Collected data
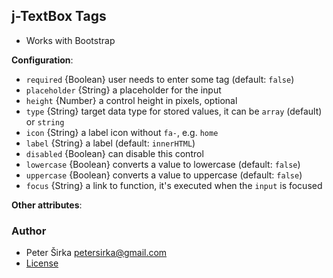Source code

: ## j-TextBox Tags

- Works with Bootstrap

__Configuration__:

- `required` {Boolean} user needs to enter some tag (default: `false`)
- `placeholder` {String} a placeholder for the input
- `height` {Number} a control height in pixels, optional
- `type` {String} target data type for stored values, it can be `array` (default) or `string`
- `icon` {String} a label icon without `fa-`, e.g. `home`
- `label` {String} a label (default: `innerHTML`)
- `disabled` {Boolean} can disable this control
- `lowercase` {Boolean} converts a value to lowercase (default: `false`)
- `uppercase` {Boolean} converts a value to uppercase (default: `false`)
- `focus` {String} a link to function, it's executed when the `input` is focused

__Other attributes__:

### Author

- Peter Širka <petersirka@gmail.com>
- [License](https://www.totaljs.com/licenses/)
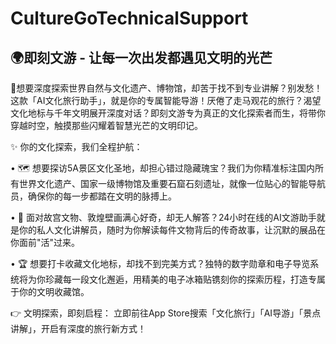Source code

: # CultureGoTechnicalSupport
## 🌍 ​即刻文游 - 让每一次出发都遇见文明的光芒​
📱 ​想要深度探索世界自然与文化遗产、博物馆，却苦于找不到专业讲解？别发愁！这款「AI文化旅行助手」，就是你的专属智能导游！​​
厌倦了走马观花的旅行？渴望文化地标与千年文明展开深度对话？即刻文游专为真正的文化探索者而生，将带你穿越时空，触摸那些闪耀着智慧光芒的文明印记。

✨ ​你的文化探索，我们全程护航​：

• ​🗺️ 想要探访5A景区文化圣地，却担心错过隐藏瑰宝？​​
我们为你精准标注国内所有世界文化遗产、国家一级博物馆及重要石窟石刻遗址，就像一位贴心的智能导航员，确保你的每一步都踏在文明的脉搏上。

• ​🤖 面对故宫文物、敦煌壁画满心好奇，却无人解答？​​
24小时在线的AI文游助手就是你的私人文化讲解员，随时为你解读每件文物背后的传奇故事，让沉默的展品在你面前"活"过来。

• ​🏆 想要打卡收藏文化地标，却找不到完美方式？​​
独特的数字勋章和电子导览系统将为你珍藏每一段文化邂逅，用精美的电子冰箱贴镌刻你的探索历程，打造专属于你的文明收藏馆。

👉 ​文明探索，即刻启程​：
立即前往App Store搜索「文化旅行」「AI导游」「景点讲解」，开启有深度的旅行新方式！
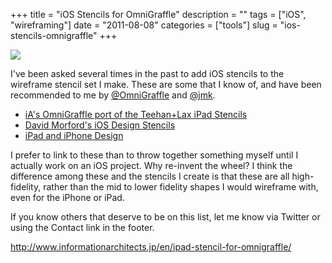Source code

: +++
title = "iOS Stencils for OmniGraffle"
description = ""
tags = ["iOS", "wireframing"]
date = "2011-08-08"
categories = ["tools"]
slug = "ios-stencils-omnigraffle"
+++


<div class="tool-screenshot mb1"><a href="http://www.informationarchitects.jp/en/ipad-stencil-for-omnigraffle/"><img id="bluga-thumbnail-2727" class="bluga-thumbnail custom" src="/media/bluga/
wt522ff2135bf66_custom.jpg"/></a></div><p>I've been asked several times in the past to add iOS stencils to the wireframe stencil set I make. These are some that I know of, and have been recommended to me by <a href="http://twitter.com/#!/OmniGraffle/statuses/100634567358156800">@OmniGraffle</a> and <a href="http://twitter.com/#!/jmk/statuses/100660919876587520">@jmk</a>.</p>
<ul>
<li><a href="http://www.informationarchitects.jp/en/ipad-stencil-for-omnigraffle/">iA's OmniGraffle port of the Teehan+Lax iPad Stencils</a></li>
<li><a href="https://github.com/davidmorford/iOSDesignStencils">David Morford's iOS Design Stencils</a></li>
<li><a href="http://graffletopia.com/stencils/570">iPad and iPhone Design</a></li>
</ul>
<p>I prefer to link to these than to throw together something myself until I actually work on an iOS project. Why re-invent the wheel? I think the difference among these and the stencils I create is that these are all high-fidelity, rather than the mid to lower fidelity shapes I would wireframe with, even for the iPhone or iPad. </p>
<p>If you know others that deserve to be on this list, let me know via Twitter or using the Contact link in the footer.</p>
  
<p><a href="http://www.informationarchitects.jp/en/ipad-stencil-for-omnigraffle/">http://www.informationarchitects.jp/en/ipad-stencil-for-omnigraffle/</a></p>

**Directions for this task**
Find how many lines in the data above include the string "Design", and give that number alone.

**Your response**
2